The controlling factors that result in our powerlessness are complex, but I think some of these things have been part of our experience-

  • Collective momentum- none of us are immune from the power of advertising, particularly when all around us people shop till they drop.
  • Making it special- and because of our consumer driven context, this means more consumption. More shiny stuff for the kids, and more booze and gadgets for the adults.
  • Busyness- most of us simply lack the head space to think our way into a different way of doing things. It is all we can do just to go with the flow.
  • Obligation- present buying is a socially stressful activity. Getting the right balance between cost/quirkyness/suitability is a pressure for more of us. This is because we value our friends, and do not want to give offence. Remember those awful moments when someone gives you a present and you realise you have not given them one? Do you keep ‘spare’ presents just in case this happens?
  • Lack of viable alternatives- what else would we do? Faced with this, we reluctantly end up just doing the same.

All this suggests to me that if we want to change our approach to Christmas, we have to make plans well in advance.

We will need to negotiate/discuss with our family and our friends. It might mean different solutions for different groups.

We are part of a community called Aoradh– and last night, we made a start towards our different kind of Christmas.

Sarah (our 11 year old super-chef) had baked cupcakes. At the base of each cake was a name, revealed as we ate. Later on we will eat another meal together, and exchange gifts only with the person whose name we drew.

The rules are- gifts can be something you have made, or a promise for the new year (babysitting, grass cutting, chest waxing or whatever) or if you need to buy something then that is fine, but you must spend little.

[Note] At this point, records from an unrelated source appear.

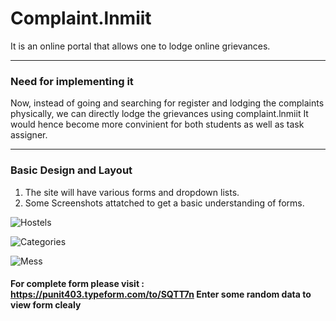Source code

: # Complaint.lnmiit
It is an online portal that allows one to lodge online grievances.

---

### Need for implementing it

Now, instead of going and searching for register and lodging the complaints physically, we can directly lodge the grievances using complaint.lnmiit
It would hence become more convinient for both students as well as task assigner.

---

### Basic Design and Layout
  1. The site will have various forms and dropdown lists.
  2. Some Screenshots attatched to get a basic understanding of forms.
  
  
  ![Hostels](https://user-images.githubusercontent.com/25201562/30340867-8e0f819e-9811-11e7-9038-440da9510f84.png)
  
  ![Categories](https://user-images.githubusercontent.com/25201562/30340868-8e3c5c5a-9811-11e7-85a0-c3193ad6440b.png)
  
  ![Mess](https://user-images.githubusercontent.com/25201562/30340988-02790a0a-9812-11e7-8f71-73bd2acf4752.png)
  
  #### For complete form please visit : https://punit403.typeform.com/to/SQTT7n Enter some random data to view form clealy
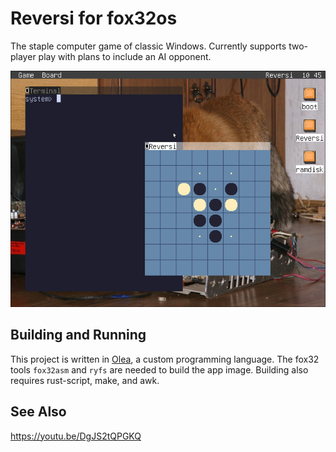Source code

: # Reversi for fox32os

The staple computer game of classic Windows. Currently supports two-player play with plans to include an AI opponent.

![the game Reversi running on fox32os](screenshot.png)

## Building and Running

This project is written in [Olea](https://github.com/OliveIsAWord/olea), a custom programming language. The fox32 tools `fox32asm` and `ryfs` are needed to build the app image. Building also requires rust-script, make, and awk.

## See Also

https://youtu.be/DgJS2tQPGKQ
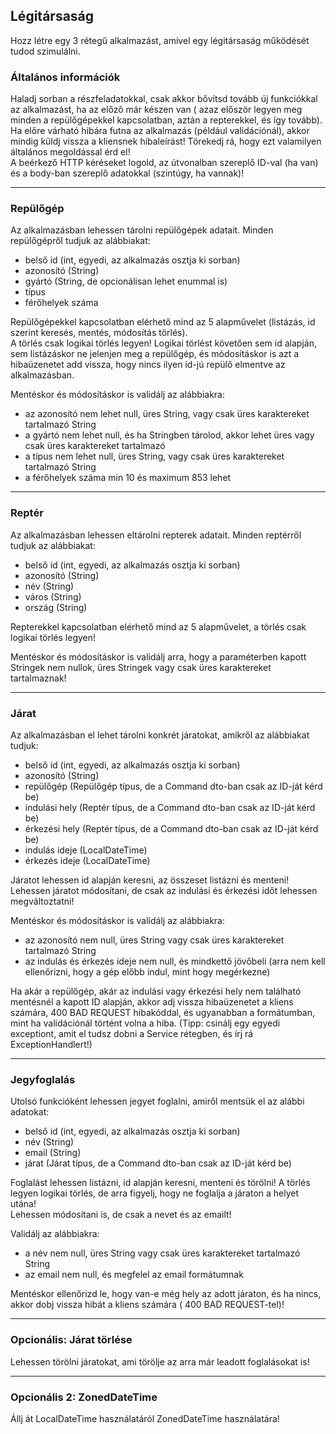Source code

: ## Légitársaság

Hozz létre egy 3 rétegű alkalmazást, amivel egy légitársaság működését tudod szimulálni.

### Általános információk

Haladj sorban a részfeladatokkal, csak akkor bővítsd tovább új funkciókkal az alkalmazást, ha az előző már készen van (
azaz először legyen meg minden a repülőgépekkel kapcsolatban, aztán a repterekkel, és így tovább).  
Ha előre várható hibára futna az alkalmazás (például validációnál), akkor mindig küldj vissza a kliensnek hibaleírást!
Törekedj rá, hogy ezt valamilyen általános megoldással érd el!  
A beérkező HTTP kéréseket logold, az útvonalban szereplő ID-val (ha van) és a body-ban szereplő adatokkal (szintúgy, ha
vannak)!

---

### Repülőgép

Az alkalmazásban lehessen tárolni repülőgépek adatait. Minden repülőgépről tudjuk az alábbiakat:

- belső id (int, egyedi, az alkalmazás osztja ki sorban)
- azonosító (String)
- gyártó (String, de opcionálisan lehet enummal is)
- típus
- férőhelyek száma

Repülőgépekkel kapcsolatban elérhető mind az 5 alapművelet (listázás, id szerint keresés, mentés, módosítás törlés).  
A törlés csak logikai törlés legyen! Logikai törlést követően sem id alapján, sem listázáskor ne jelenjen meg a
repülőgép, és módosításkor is azt a hibaüzenetet add vissza, hogy nincs ilyen id-jú repülő elmentve az alkalmazásban.

Mentéskor és módosításkor is validálj az alábbiakra:

- az azonosító nem lehet null, üres String, vagy csak üres karaktereket tartalmazó String
- a gyártó nem lehet null, és ha Stringben tárolod, akkor lehet üres vagy csak üres karaktereket tartalmazó
- a típus nem lehet null, üres String, vagy csak üres karaktereket tartalmazó String
- a férőhelyek száma min 10 és maximum 853 lehet

---

### Reptér

Az alkalmazásban lehessen eltárolni repterek adatait. Minden reptérről tudjuk az alábbiakat:

- belső id (int, egyedi, az alkalmazás osztja ki sorban)
- azonosító (String)
- név (String)
- város (String)
- ország (String)

Repterekkel kapcsolatban elérhető mind az 5 alapművelet, a törlés csak logikai törlés legyen!

Mentéskor és módosításkor is validálj arra, hogy a paraméterben kapott Stringek nem nullok, üres Stringek vagy csak üres
karaktereket tartalmaznak!

---

### Járat

Az alkalmazásban el lehet tárolni konkrét járatokat, amikről az alábbiakat tudjuk:

- belső id (int, egyedi, az alkalmazás osztja ki sorban)
- azonosító (String)
- repülőgép (Repülőgép típus, de a Command dto-ban csak az ID-ját kérd be)
- indulási hely (Reptér típus, de a Command dto-ban csak az ID-ját kérd be)
- érkezési hely (Reptér típus, de a Command dto-ban csak az ID-ját kérd be)
- indulás ideje (LocalDateTime)
- érkezés ideje (LocalDateTime)

Járatot lehessen id alapján keresni, az összeset listázni és menteni!  
Lehessen járatot módosítani, de csak az indulási és érkezési időt lehessen megváltoztatni!

Mentéskor és módosításkor is validálj az alábbiakra:

- az azonosító nem null, üres String vagy csak üres karaktereket tartalmazó String
- az indulás és érkezés ideje nem null, és mindkettő jövőbeli (arra nem kell ellenőrizni, hogy a gép előbb indul, mint
  hogy megérkezne)

Ha akár a repülőgép, akár az indulási vagy érkezési hely nem található mentésnél a kapott ID alapján, akkor adj vissza
hibaüzenetet a kliens számára, 400 BAD REQUEST hibakóddal, és ugyanabban a formátumban, mint ha validációnál történt
volna a hiba. (Tipp: csinálj egy egyedi exceptiont, amit el tudsz dobni a Service rétegben, és írj rá
ExceptionHandlert!)

---

### Jegyfoglalás

Utolsó funkcióként lehessen jegyet foglalni, amiről mentsük el az alábbi adatokat:

- belső id (int, egyedi, az alkalmazás osztja ki sorban)
- név (String)
- email (String)
- járat (Járat típus, de a Command dto-ban csak az ID-ját kérd be)

Foglalást lehessen listázni, id alapján keresni, menteni és törölni! A törlés legyen logikai törlés, de arra figyelj,
hogy ne foglalja a járaton a helyet utána!  
Lehessen módosítani is, de csak a nevet és az emailt!

Validálj az alábbiakra:

- a név nem null, üres String vagy csak üres karaktereket tartalmazó String
- az email nem null, és megfelel az email formátumnak

Mentéskor ellenőrizd le, hogy van-e még hely az adott járaton, és ha nincs, akkor dobj vissza hibát a kliens számára (
400 BAD REQUEST-tel)!

---

### Opcionális: Járat törlése

Lehessen törölni járatokat, ami törölje az arra már leadott foglalásokat is!

---

### Opcionális 2: ZonedDateTime

Állj át LocalDateTime használatáról ZonedDateTime használatára!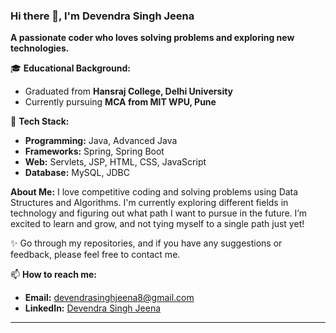 
### Hi there 👋, I'm Devendra Singh Jeena

**A passionate coder who loves solving problems and exploring new technologies.**

🎓 **Educational Background:**

* Graduated from **Hansraj College, Delhi University**
* Currently pursuing **MCA from MIT WPU, Pune**

🚀 **Tech Stack:**

* **Programming:** Java, Advanced Java
* **Frameworks:** Spring, Spring Boot
* **Web:** Servlets, JSP, HTML, CSS, JavaScript
* **Database:** MySQL, JDBC

 **About Me:**
I love competitive coding and solving problems using Data Structures and Algorithms.
I'm currently exploring different fields in technology and figuring out what path I want to pursue in the future.
I’m excited to learn and grow, and not tying myself to a single path just yet!

✨ Go through my repositories, and if you have any suggestions or feedback, please feel free to contact me.

📫 **How to reach me:**

* **Email:** [devendrasinghjeena8@gmail.com](mailto:devendrasinghjeena8@gmail.com)
* **LinkedIn:** [Devendra Singh Jeena](https://www.linkedin.com/in/devendra-singh-jeena-714bba360/)

---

Will this be less special? Will our community be showing less love and committment to one another? I rather think the opposite- it has already been a means of bringing us closer, having fun- and of course, eating together. We do a lot of that…

Some incense, a black box, and friendship…

Last night our little housegroup met. It was nothing out of the ordinary- there will be small groups of people meeting like this all over the country. But this one was special- because it was mine.

We sat round the fire, and read stories about the coming of light. We sang, and ate food.

Then we shared gifts.

We had one of those ‘secret Santa’ things where each of us drew a name from a hat, and had to buy a gift for £2, and write a blessing for them.

Mine was simply brilliant. It was a gift for both Soul and Spirit.

For the soul- a little box of frankincense, along with some charcoal and an account of the uses of incense in the Bible. It is just the right sort of gift for me, from a dear creative friend who knows me well and it made me cry.

For the Spirit, a little black box, labelled ‘Chris’s survival kit’ containing 10 cards that made me laugh out loud.

Here is a sample-

(The last one is a little reference to my little swim last February!)

Brilliant!

This made me smile- toilet twinning…

My mate Simon told me about this the other day- in response to a conversation about alternative Christmas presents…

Toilet Twinning-

International charities Cord and Tearfund have linked up to bring you Toilet Twinning: a unique way to help transform lives in poor communities across the world.

Since the launch of Toilet Twinning in 2008, more than 1,500 latrines have been built in Burundi – providing safe loos for at least 9,000 people! So… squat’s it all about?

There’s a serious message here though-

up a stink

It’s out of order! 1 in 3 people across the world don’t have somewhere safe to go to the toilet. Bad sanitation is one of the world’s biggest killers: it hits women, children, old and sick people hardest. Every minute, three children under the age of five die because of dirty water and poor sanitation. And, right this minute, around half the people in the world have an illness caused by bad sanitation.

Women and girls suffer most

In Africa, half of young girls who drop out of school do so because they need to collect water – often from many miles away – or because the school hasn’t got separate toilets for boys and girls. Not having a loo puts people at risk of being bitten by snakes as they squat in the grass and makes women and girls a target for sexual assault as they go to the toilet in the open.

Big job

We must do what we can to make a difference.

Providing people with clean water and basic sanitation is one of the most cost-effective ways to release people from poverty: for every £1 spent on water and sanitation, £8 is returned through saved time, increased productivity and reduced health costs.

Missing the target

In 2000, 189 countries from across the world signed up to the UN’s Millennium Development Goals. The plan was that we’d all work together to end extreme poverty by 2015. But little action means some targets will be missed by DECADES. If we carry on like this, it’s predicted we won’t hit the sanitation target in sub-Saharan Africa until the 23rd century.

So if anyone wants to buy us a toilet twin for our downstairs loo, I will forever more poo with pride!